■ **WHAT TO PRODUCE**:
Your answer should hold only the line containing "- [Rootstock Developer" and each line that follows it in the listing, copied exactly.

------------------------------------------------

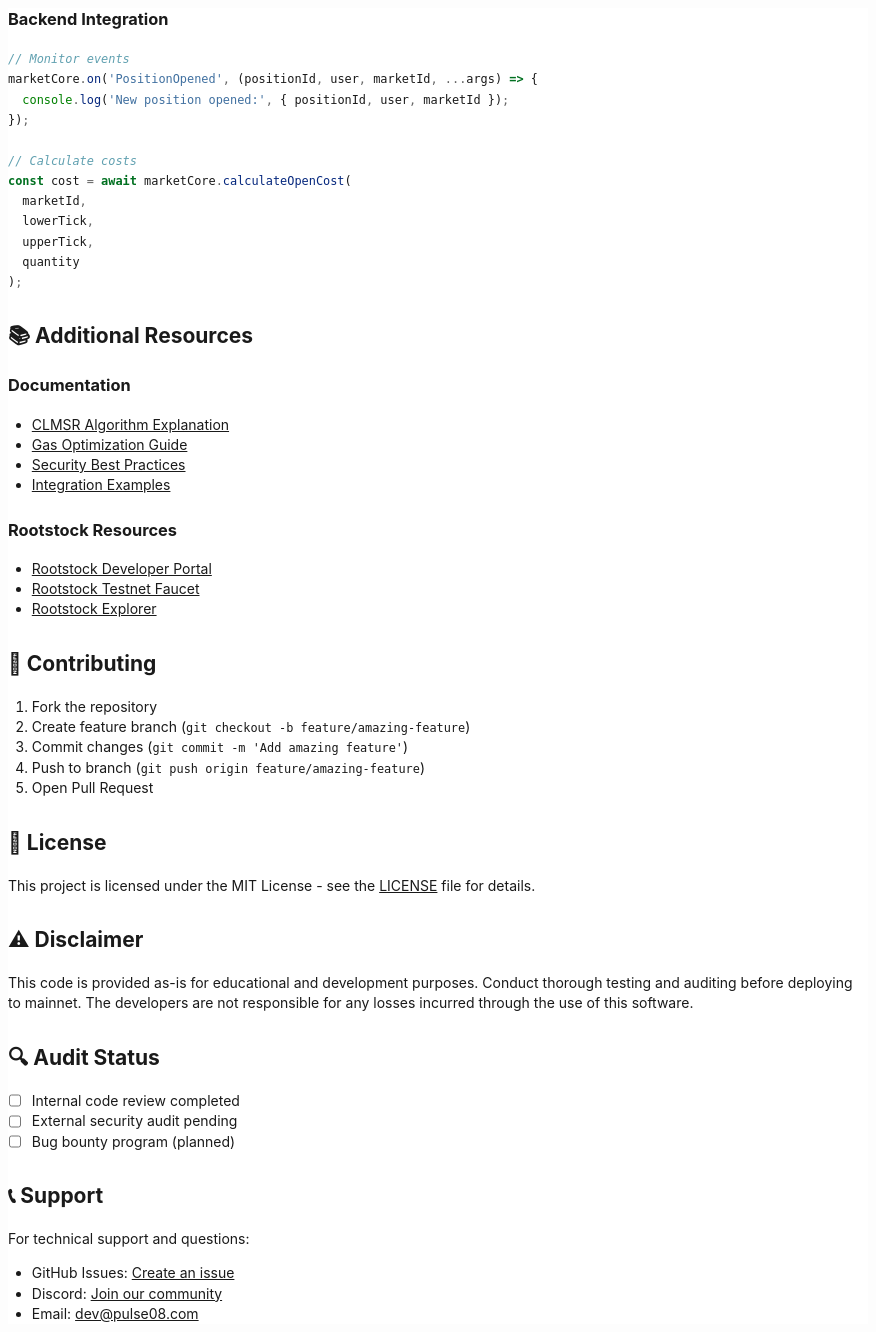 ### Backend Integration

```typescript
// Monitor events
marketCore.on('PositionOpened', (positionId, user, marketId, ...args) => {
  console.log('New position opened:', { positionId, user, marketId });
});

// Calculate costs
const cost = await marketCore.calculateOpenCost(
  marketId,
  lowerTick,
  upperTick,
  quantity
);
```

## 📚 Additional Resources

### Documentation
- [CLMSR Algorithm Explanation](./docs/clmsr-algorithm.md)
- [Gas Optimization Guide](./docs/gas-optimization.md)
- [Security Best Practices](./docs/security.md)
- [Integration Examples](./docs/integration.md)

### Rootstock Resources
- [Rootstock Developer Portal](https://developers.rsk.co/)
- [Rootstock Testnet Faucet](https://faucet.testnet.rsk.co/)
- [Rootstock Explorer](https://explorer.testnet.rsk.co/)

## 🤝 Contributing

1. Fork the repository
2. Create feature branch (`git checkout -b feature/amazing-feature`)
3. Commit changes (`git commit -m 'Add amazing feature'`)
4. Push to branch (`git push origin feature/amazing-feature`)
5. Open Pull Request

## 📄 License

This project is licensed under the MIT License - see the [LICENSE](LICENSE) file for details.

## ⚠️ Disclaimer

This code is provided as-is for educational and development purposes. Conduct thorough testing and auditing before deploying to mainnet. The developers are not responsible for any losses incurred through the use of this software.

## 🔍 Audit Status

- [ ] Internal code review completed
- [ ] External security audit pending
- [ ] Bug bounty program (planned)

## 📞 Support

For technical support and questions:
- GitHub Issues: [Create an issue](../../issues)
- Discord: [Join our community](#)
- Email: dev@pulse08.com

------------------------------------------------

■ **EXERCISE RESULT**:
- [Rootstock Developer Portal](https://developers.rsk.co/)
- [Rootstock Testnet Faucet](https://faucet.testnet.rsk.co/)
- [Rootstock Explorer](https://explorer.testnet.rsk.co/)

## 🤝 Contributing

1. Fork the repository
2. Create feature branch (`git checkout -b feature/amazing-feature`)
3. Commit changes (`git commit -m 'Add amazing feature'`)
4. Push to branch (`git push origin feature/amazing-feature`)
5. Open Pull Request

## 📄 License

This project is licensed under the MIT License - see the [LICENSE](LICENSE) file for details.

## ⚠️ Disclaimer

This code is provided as-is for educational and development purposes. Conduct thorough testing and auditing before deploying to mainnet. The developers are not responsible for any losses incurred through the use of this software.

## 🔍 Audit Status

- [ ] Internal code review completed
- [ ] External security audit pending
- [ ] Bug bounty program (planned)

## 📞 Support

For technical support and questions:
- GitHub Issues: [Create an issue](../../issues)
- Discord: [Join our community](#)
- Email: dev@pulse08.com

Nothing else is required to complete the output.